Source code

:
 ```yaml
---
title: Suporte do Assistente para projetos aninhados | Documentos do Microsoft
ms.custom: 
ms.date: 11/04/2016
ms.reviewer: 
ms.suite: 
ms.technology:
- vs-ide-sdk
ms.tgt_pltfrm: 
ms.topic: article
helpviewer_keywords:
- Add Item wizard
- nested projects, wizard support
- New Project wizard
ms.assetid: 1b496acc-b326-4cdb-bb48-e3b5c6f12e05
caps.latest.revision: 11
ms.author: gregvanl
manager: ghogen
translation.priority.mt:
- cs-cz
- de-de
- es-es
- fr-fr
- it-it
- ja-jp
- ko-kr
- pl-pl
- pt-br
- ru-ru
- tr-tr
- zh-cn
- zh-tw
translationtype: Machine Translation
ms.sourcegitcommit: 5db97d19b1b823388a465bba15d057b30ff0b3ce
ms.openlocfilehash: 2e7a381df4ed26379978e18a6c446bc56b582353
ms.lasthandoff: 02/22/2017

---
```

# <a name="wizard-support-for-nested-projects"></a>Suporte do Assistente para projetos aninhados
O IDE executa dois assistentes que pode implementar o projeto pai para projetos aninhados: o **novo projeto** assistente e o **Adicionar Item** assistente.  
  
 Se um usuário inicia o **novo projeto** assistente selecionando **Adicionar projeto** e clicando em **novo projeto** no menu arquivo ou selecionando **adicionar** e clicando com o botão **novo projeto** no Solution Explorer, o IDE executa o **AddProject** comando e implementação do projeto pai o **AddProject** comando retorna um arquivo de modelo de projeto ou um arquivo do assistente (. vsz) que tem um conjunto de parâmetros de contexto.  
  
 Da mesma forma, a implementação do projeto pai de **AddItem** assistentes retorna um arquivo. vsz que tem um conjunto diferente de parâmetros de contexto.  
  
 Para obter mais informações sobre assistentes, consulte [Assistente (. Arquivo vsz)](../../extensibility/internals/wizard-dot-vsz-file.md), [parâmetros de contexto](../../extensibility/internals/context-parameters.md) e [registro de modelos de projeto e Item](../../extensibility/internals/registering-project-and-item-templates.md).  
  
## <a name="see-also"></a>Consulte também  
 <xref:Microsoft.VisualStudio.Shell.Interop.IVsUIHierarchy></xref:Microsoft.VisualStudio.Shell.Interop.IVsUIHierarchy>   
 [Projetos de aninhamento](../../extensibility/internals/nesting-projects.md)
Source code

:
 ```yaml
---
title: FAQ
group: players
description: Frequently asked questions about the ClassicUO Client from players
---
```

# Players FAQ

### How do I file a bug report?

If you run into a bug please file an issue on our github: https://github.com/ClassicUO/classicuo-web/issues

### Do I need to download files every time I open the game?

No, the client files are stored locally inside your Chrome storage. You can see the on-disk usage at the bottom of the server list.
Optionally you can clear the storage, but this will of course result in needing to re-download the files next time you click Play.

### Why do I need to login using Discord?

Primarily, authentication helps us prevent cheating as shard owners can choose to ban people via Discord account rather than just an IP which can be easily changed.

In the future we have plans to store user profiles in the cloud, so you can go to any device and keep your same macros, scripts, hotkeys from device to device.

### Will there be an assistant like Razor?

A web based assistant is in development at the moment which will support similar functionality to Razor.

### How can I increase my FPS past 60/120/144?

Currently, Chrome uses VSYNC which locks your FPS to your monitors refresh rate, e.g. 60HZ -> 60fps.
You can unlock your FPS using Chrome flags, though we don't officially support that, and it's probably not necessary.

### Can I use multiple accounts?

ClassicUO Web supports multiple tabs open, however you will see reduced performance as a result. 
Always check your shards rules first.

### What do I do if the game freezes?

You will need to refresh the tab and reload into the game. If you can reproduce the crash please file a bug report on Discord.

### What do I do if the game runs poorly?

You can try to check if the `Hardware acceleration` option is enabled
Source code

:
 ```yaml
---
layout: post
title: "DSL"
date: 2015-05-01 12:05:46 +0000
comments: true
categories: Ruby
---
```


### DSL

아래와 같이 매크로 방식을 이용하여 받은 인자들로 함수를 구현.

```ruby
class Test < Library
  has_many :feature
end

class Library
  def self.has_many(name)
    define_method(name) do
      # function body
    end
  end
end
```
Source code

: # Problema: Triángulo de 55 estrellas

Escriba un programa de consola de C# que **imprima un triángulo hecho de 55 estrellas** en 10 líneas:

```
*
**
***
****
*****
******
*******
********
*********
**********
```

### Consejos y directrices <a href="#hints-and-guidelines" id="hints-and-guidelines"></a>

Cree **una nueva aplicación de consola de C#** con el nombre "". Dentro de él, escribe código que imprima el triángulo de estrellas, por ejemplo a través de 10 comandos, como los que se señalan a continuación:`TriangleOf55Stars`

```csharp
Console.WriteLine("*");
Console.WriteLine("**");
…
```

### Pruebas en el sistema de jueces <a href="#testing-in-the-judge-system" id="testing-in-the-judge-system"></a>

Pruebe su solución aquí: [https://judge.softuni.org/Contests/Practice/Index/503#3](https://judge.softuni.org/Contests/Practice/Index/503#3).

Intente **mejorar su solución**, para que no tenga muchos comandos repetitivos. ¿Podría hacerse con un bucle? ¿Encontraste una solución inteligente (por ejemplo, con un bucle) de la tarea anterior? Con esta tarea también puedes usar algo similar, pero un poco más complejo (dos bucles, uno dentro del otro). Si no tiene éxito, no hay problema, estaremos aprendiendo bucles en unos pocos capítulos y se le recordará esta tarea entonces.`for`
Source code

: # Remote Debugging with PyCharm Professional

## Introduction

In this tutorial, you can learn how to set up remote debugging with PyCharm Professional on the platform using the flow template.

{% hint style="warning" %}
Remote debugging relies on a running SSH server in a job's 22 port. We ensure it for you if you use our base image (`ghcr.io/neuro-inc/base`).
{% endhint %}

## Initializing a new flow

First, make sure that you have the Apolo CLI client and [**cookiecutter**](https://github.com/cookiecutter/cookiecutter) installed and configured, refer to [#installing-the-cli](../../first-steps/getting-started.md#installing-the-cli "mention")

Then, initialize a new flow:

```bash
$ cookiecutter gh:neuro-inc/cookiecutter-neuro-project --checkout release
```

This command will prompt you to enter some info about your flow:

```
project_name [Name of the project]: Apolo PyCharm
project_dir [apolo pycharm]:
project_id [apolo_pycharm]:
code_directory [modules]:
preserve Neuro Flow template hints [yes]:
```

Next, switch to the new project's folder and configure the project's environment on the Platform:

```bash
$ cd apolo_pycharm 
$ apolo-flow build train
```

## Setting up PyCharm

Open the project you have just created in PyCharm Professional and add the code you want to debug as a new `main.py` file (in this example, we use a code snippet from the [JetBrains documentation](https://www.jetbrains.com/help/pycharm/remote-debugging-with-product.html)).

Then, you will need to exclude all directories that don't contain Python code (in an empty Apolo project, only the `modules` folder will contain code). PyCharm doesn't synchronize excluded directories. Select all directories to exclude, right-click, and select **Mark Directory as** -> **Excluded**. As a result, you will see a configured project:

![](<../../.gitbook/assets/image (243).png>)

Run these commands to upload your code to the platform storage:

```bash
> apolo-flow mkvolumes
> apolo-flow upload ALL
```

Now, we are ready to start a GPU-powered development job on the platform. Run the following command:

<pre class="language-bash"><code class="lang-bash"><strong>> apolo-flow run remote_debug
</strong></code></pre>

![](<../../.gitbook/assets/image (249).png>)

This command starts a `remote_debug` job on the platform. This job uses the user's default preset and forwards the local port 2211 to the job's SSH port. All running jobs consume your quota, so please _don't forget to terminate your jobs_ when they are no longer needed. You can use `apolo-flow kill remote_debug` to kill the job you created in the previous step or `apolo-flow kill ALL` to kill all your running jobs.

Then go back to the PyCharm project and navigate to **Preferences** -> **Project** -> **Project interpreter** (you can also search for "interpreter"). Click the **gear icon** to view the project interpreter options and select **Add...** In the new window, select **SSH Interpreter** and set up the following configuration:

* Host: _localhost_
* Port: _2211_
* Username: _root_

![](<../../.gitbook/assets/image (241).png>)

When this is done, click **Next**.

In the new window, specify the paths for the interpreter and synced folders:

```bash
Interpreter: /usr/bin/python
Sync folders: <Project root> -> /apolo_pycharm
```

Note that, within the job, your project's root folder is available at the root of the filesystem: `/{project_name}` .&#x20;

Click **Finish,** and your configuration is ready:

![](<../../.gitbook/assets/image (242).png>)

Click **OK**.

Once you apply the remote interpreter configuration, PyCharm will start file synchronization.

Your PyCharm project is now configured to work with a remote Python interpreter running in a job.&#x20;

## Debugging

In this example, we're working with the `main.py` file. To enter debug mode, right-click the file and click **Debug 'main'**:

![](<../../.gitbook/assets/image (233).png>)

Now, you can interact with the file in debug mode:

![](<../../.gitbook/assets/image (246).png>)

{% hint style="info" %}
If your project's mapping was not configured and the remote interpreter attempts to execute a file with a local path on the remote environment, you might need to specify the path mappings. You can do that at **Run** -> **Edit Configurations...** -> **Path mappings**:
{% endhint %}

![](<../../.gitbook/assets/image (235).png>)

============

WHAT NEEDS TO BE DONE —
Pull every line containing "about" from the data.

EXPECTED ANSWER —
description: Frequently asked questions about the ClassicUO Client from players
This command will prompt you to enter some info about your flow:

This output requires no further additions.